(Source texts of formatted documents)
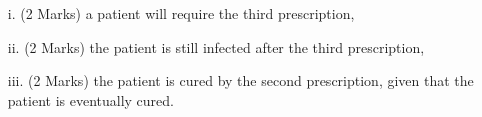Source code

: \documentclass[]{article}
\begin{document}
\begin{itemize}
\begin{itemize}
\item[i.](2 Marks) a patient will require the third prescription,
\item[ii.](2 Marks) the patient is still infected after the third prescription,
\item[iii.](2 Marks) the patient is cured by the second prescription, given that the patient is eventually cured.
\end{itemize}

\end{itemize}
\end{document}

• _What you will do_
With the images removed, give back every entry exactly as shown.

• _Answer below_
Source code

: \documentclass[]{article}
\begin{document}
\begin{itemize}
\begin{itemize}
\item[i.](2 Marks) a patient will require the third prescription,
\item[ii.](2 Marks) the patient is still infected after the third prescription,
\item[iii.](2 Marks) the patient is cured by the second prescription, given that the patient is eventually cured.
\end{itemize}

\end{itemize}
\end{document}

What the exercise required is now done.